Problem to work on –
All of the data below should be repeated exactly. Pictures should not be included.

Supplied data –
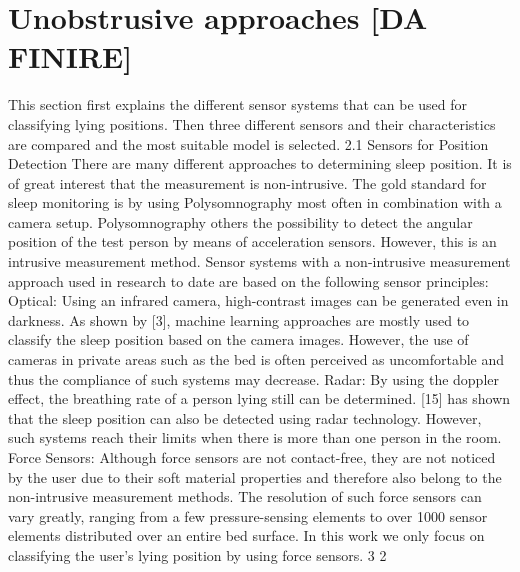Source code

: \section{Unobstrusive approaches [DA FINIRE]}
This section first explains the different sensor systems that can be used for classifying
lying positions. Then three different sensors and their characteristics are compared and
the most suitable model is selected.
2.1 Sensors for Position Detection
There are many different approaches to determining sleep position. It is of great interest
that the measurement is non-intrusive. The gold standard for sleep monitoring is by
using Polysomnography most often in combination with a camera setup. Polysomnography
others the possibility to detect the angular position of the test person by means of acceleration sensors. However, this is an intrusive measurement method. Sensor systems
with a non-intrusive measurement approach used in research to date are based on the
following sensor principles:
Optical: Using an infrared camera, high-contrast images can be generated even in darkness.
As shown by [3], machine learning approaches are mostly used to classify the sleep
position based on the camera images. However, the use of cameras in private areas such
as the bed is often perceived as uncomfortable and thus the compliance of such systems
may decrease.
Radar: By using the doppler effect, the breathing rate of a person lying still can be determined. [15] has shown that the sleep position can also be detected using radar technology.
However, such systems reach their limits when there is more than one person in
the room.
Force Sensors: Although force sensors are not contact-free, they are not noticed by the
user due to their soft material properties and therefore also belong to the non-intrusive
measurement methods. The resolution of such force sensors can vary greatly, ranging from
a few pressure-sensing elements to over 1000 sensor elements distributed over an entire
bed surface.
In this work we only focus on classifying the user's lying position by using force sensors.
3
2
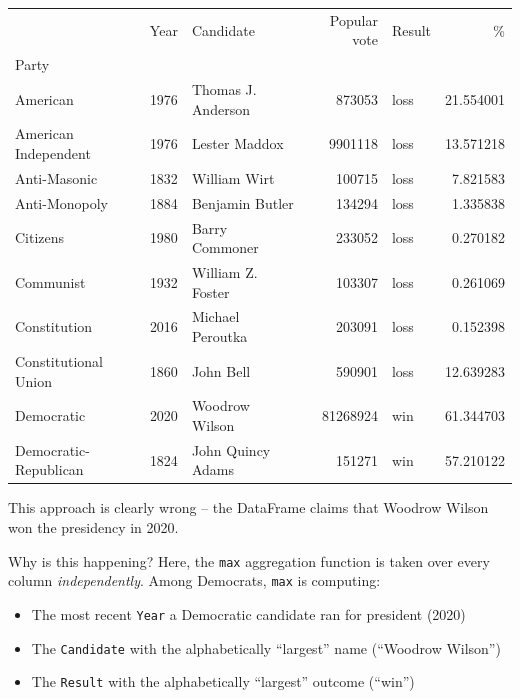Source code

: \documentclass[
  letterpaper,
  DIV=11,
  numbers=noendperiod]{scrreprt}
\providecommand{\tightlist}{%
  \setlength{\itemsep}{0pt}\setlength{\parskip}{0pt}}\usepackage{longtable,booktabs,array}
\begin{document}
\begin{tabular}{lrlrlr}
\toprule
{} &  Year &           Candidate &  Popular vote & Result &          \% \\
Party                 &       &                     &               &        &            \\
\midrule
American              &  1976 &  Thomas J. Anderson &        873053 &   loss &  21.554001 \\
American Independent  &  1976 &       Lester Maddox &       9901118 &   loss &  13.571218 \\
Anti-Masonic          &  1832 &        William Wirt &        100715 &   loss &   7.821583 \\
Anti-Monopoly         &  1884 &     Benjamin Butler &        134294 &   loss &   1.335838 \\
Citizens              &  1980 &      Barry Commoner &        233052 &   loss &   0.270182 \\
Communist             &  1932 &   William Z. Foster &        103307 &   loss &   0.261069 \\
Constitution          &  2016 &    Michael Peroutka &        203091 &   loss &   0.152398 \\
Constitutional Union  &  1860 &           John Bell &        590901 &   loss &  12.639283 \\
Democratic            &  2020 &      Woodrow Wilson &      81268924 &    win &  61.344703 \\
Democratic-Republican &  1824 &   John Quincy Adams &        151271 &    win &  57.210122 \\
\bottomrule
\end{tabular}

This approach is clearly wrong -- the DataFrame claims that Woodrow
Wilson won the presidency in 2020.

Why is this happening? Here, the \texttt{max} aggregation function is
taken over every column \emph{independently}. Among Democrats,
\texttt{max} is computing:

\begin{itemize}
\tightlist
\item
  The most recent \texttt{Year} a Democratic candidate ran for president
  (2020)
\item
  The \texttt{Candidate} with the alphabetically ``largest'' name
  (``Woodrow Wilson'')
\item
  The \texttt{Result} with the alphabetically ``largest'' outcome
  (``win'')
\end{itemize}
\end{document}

Task output –
Source code

: \section{Unobstrusive approaches [DA FINIRE]}
This section first explains the different sensor systems that can be used for classifying
lying positions. Then three different sensors and their characteristics are compared and
the most suitable model is selected.
2.1 Sensors for Position Detection
There are many different approaches to determining sleep position. It is of great interest
that the measurement is non-intrusive. The gold standard for sleep monitoring is by
using Polysomnography most often in combination with a camera setup. Polysomnography
others the possibility to detect the angular position of the test person by means of acceleration sensors. However, this is an intrusive measurement method. Sensor systems
with a non-intrusive measurement approach used in research to date are based on the
following sensor principles:
Optical: Using an infrared camera, high-contrast images can be generated even in darkness.
As shown by [3], machine learning approaches are mostly used to classify the sleep
position based on the camera images. However, the use of cameras in private areas such
as the bed is often perceived as uncomfortable and thus the compliance of such systems
may decrease.
Radar: By using the doppler effect, the breathing rate of a person lying still can be determined. [15] has shown that the sleep position can also be detected using radar technology.
However, such systems reach their limits when there is more than one person in
the room.
Force Sensors: Although force sensors are not contact-free, they are not noticed by the
user due to their soft material properties and therefore also belong to the non-intrusive
measurement methods. The resolution of such force sensors can vary greatly, ranging from
a few pressure-sensing elements to over 1000 sensor elements distributed over an entire
bed surface.
In this work we only focus on classifying the user's lying position by using force sensors.
3
2
Source code

: \documentclass[
  letterpaper,
  DIV=11,
  numbers=noendperiod]{scrreprt}
\providecommand{\tightlist}{%
  \setlength{\itemsep}{0pt}\setlength{\parskip}{0pt}}\usepackage{longtable,booktabs,array}
\begin{document}
\begin{tabular}{lrlrlr}
\toprule
{} &  Year &           Candidate &  Popular vote & Result &          \% \\
Party                 &       &                     &               &        &            \\
\midrule
American              &  1976 &  Thomas J. Anderson &        873053 &   loss &  21.554001 \\
American Independent  &  1976 &       Lester Maddox &       9901118 &   loss &  13.571218 \\
Anti-Masonic          &  1832 &        William Wirt &        100715 &   loss &   7.821583 \\
Anti-Monopoly         &  1884 &     Benjamin Butler &        134294 &   loss &   1.335838 \\
Citizens              &  1980 &      Barry Commoner &        233052 &   loss &   0.270182 \\
Communist             &  1932 &   William Z. Foster &        103307 &   loss &   0.261069 \\
Constitution          &  2016 &    Michael Peroutka &        203091 &   loss &   0.152398 \\
Constitutional Union  &  1860 &           John Bell &        590901 &   loss &  12.639283 \\
Democratic            &  2020 &      Woodrow Wilson &      81268924 &    win &  61.344703 \\
Democratic-Republican &  1824 &   John Quincy Adams &        151271 &    win &  57.210122 \\
\bottomrule
\end{tabular}

This approach is clearly wrong -- the DataFrame claims that Woodrow
Wilson won the presidency in 2020.

Why is this happening? Here, the \texttt{max} aggregation function is
taken over every column \emph{independently}. Among Democrats,
\texttt{max} is computing:

\begin{itemize}
\tightlist
\item
  The most recent \texttt{Year} a Democratic candidate ran for president
  (2020)
\item
  The \texttt{Candidate} with the alphabetically ``largest'' name
  (``Woodrow Wilson'')
\item
  The \texttt{Result} with the alphabetically ``largest'' outcome
  (``win'')
\end{itemize}
\end{document}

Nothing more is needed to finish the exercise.